EXERCISE REQUIREMENTS: Below are entries; output exactly the lines from the one with "2.578$, and a" to the one with "about 2.5 at", both included, and nothing else.

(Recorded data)
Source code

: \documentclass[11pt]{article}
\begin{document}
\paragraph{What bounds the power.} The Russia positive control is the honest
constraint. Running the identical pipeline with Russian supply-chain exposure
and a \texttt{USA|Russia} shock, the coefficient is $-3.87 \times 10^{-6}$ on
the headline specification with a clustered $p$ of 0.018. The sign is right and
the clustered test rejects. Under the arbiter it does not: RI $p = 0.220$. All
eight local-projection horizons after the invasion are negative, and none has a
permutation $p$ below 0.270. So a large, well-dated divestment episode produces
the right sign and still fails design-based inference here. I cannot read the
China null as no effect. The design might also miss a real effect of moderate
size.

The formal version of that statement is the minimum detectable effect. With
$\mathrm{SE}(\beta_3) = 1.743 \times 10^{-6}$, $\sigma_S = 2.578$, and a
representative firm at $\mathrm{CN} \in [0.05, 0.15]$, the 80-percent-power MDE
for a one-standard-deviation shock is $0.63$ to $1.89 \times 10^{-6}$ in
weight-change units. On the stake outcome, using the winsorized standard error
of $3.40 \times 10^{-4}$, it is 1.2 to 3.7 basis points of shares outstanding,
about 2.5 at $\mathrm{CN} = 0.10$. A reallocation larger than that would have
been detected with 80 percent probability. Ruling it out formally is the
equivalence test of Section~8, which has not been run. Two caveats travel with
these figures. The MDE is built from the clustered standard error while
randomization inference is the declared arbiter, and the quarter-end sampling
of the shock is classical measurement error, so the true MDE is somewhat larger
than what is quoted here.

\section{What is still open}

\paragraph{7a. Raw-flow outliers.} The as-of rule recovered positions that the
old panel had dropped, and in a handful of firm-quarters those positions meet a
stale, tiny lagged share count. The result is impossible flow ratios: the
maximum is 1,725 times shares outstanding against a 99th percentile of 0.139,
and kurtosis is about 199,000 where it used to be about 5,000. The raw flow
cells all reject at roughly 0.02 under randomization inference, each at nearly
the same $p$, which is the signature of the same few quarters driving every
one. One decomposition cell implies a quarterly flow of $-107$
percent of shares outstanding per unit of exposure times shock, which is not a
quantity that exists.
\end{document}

...

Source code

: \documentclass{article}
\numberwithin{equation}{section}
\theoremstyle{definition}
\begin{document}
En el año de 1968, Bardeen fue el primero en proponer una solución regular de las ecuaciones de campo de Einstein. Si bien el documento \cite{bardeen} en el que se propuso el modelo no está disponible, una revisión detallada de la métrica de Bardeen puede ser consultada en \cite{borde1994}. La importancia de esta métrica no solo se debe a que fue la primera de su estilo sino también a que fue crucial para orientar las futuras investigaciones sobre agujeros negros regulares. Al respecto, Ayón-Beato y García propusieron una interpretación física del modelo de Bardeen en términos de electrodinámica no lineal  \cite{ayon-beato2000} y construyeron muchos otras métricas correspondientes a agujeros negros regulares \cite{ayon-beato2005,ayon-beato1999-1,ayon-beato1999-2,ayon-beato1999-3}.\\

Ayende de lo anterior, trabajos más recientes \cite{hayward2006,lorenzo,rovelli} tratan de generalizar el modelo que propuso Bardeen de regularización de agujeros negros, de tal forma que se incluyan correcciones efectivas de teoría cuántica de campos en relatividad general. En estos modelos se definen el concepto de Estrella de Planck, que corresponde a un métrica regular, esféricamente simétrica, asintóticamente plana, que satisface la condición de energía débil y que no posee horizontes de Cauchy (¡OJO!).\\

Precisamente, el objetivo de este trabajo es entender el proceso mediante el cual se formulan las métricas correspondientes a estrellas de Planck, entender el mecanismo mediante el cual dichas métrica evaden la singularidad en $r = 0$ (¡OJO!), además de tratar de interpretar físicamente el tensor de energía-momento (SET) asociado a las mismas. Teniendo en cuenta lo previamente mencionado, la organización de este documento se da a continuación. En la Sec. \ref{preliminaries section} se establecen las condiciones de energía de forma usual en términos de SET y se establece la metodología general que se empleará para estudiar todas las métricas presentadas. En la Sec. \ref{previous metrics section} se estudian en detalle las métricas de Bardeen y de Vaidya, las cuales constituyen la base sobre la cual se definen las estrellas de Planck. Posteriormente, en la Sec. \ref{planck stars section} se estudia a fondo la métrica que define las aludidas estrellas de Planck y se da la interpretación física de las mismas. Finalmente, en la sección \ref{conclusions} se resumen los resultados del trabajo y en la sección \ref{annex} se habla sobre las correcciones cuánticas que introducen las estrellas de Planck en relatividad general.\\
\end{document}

WRITTEN SOLUTION:
$\mathrm{SE}(\beta_3) = 1.743 \times 10^{-6}$, $\sigma_S = 2.578$, and a
representative firm at $\mathrm{CN} \in [0.05, 0.15]$, the 80-percent-power MDE
for a one-standard-deviation shock is $0.63$ to $1.89 \times 10^{-6}$ in
weight-change units. On the stake outcome, using the winsorized standard error
of $3.40 \times 10^{-4}$, it is 1.2 to 3.7 basis points of shares outstanding,
about 2.5 at $\mathrm{CN} = 0.10$. A reallocation larger than that would have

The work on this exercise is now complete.